I am working on a small radar project that can measure the Doppler shift created by the heart and chest. Since I know the number of sources in advance, I decided to choose the MUSIC Algorithm for spectral analysis. I am acquiring data and sending it to Python for analysis. However, my Python code is saying that the power for ALL frequencies of a signal with two mixed sinusoids of frequency 1 Hz and 2 Hz is equal. My code is linked here with a sample output:
from scipy import signal
import numpy as np
from numpy import linalg as LA
import matplotlib.pyplot as plt
import cmath
import scipy
N = 5
z = np.linspace(0,2*np.pi, num=N)
x = np.sin(2*np.pi * z) + np.sin(1 * np.pi * z) + np.random.random(N) * 0.3 # sample signal
conj = np.conj(x);
l = len(conj)
sRate = 25 # sampling rate
p = 2
flipped = [0 for h in range(0, l)]
flipped = conj[::-1]
acf = signal.convolve(x,flipped,'full')
a1 = scipy.linalg.toeplitz(c=np.asarray(acf),r=np.asarray(acf))#autocorrelation matrix that will be decomposed into eigenvectors
eigenValues,eigenVectors = LA.eig(a1)
idx = eigenValues.argsort()[::-1]
eigenValues = eigenValues[idx]
eigenVectors = eigenVectors[:,idx]
idx = eigenValues.argsort()[::-1]
eigenValues = eigenValues[idx]# soriting the eigenvectors and eigenvalues from greatest to least eigenvalue
eigenVectors = eigenVectors[:,idx]
signal_eigen = eigenVectors[0:p]#these vectors make up the signal subspace, by using the number of principal compoenets, 2 to split the eigenvectors
noise_eigen = eigenVectors[p:len(eigenVectors)]# noise subspace
for f in range(0, sRate):
sum1 = 0
frequencyVector = np.zeros(len(noise_eigen[0]), dtype=np.complex_)

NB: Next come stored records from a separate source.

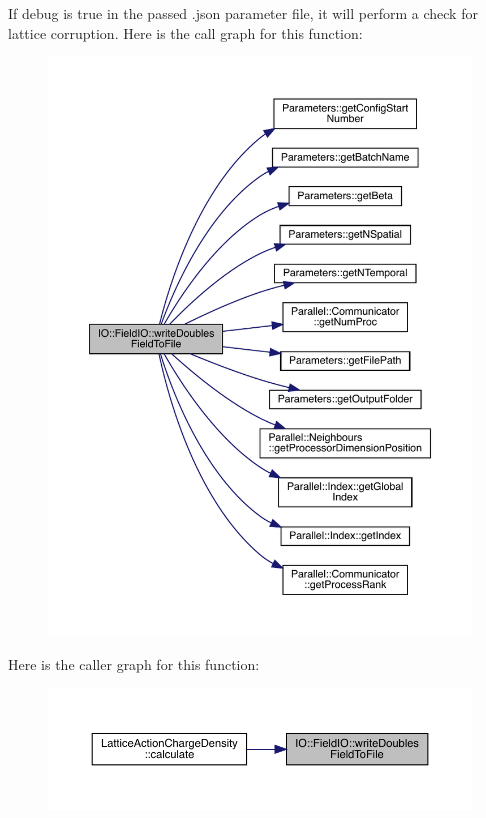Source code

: If debug is true in the passed .json parameter file, it will perform a check for lattice corruption. Here is the call graph for this function\+:
\nopagebreak
\begin{figure}[H]
\begin{center}
\leavevmode
\includegraphics[width=350pt]{class_i_o_1_1_field_i_o_aaf2bac2025d67c06e7c61e8cc9f44777_cgraph}
\end{center}
\end{figure}
Here is the caller graph for this function\+:
\nopagebreak
\begin{figure}[H]
\begin{center}
\leavevmode
\includegraphics[width=350pt]{class_i_o_1_1_field_i_o_aaf2bac2025d67c06e7c61e8cc9f44777_icgraph}
\end{center}
\end{figure}
\mbox{\label{class_i_o_1_1_field_i_o_a8af607f9a1d79e90d4514c36103c6601}}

for i in range(0,len(noise_eigen[0])):
frequencyVector[i] = np.conjugate(complex(np.cos(2 * np.pi * i * f), np.sin(2 * np.pi * i * f)))#creating a frequency vector with e to the 2pi *k *f and taking the conjugate of the each component
for u in range(0,len(noise_eigen)):
sum1 += (abs(np.dot(np.asarray(frequencyVector).transpose(), np.asarray( noise_eigen[u]) )))**2 # summing the dot product of each noise eigenvector and frequency vector taking the absolute value and squaring
print(1/sum1)
print("\n")
"""
(OUTPUT OF THE ABOVE CODE)
0.120681885992
0
0.120681885992
1
0.120681885992
2
0.120681885992
3
0.120681885992
4
0.120681885992
5
0.120681885992
6
0.120681885992
7
0.120681885992
8
0.120681885992
9
0.120681885992
10
0.120681885992
11
0.120681885992
12
0.120681885992
13
0.120681885992
14
0.120681885992
15
0.120681885992
16
0.120681885992
17
0.120681885992
18
0.120681885992
19
0.120681885992
20
0.120681885992
21
0.120681885992
22
0.120681885992
23
0.120681885992
24
Process finished with exit code 0
"""
Here is the formula for the MUSIC Algorithm:
https://drive.google.com/file/d/0B5EG2FEWlIZwYmkteUludHNXS0k/view?usp=sharing
Mathematically, the problem is that i and f are both integers. Thus, 2*π*i*f is an integral multiple of 2π. Allowing for a tiny bit of round-off error, this gives you a cosine very close to 1.0 and a sin very close to 0.0. These values yield virtually no variation in frequencyVector from one iteration to the next.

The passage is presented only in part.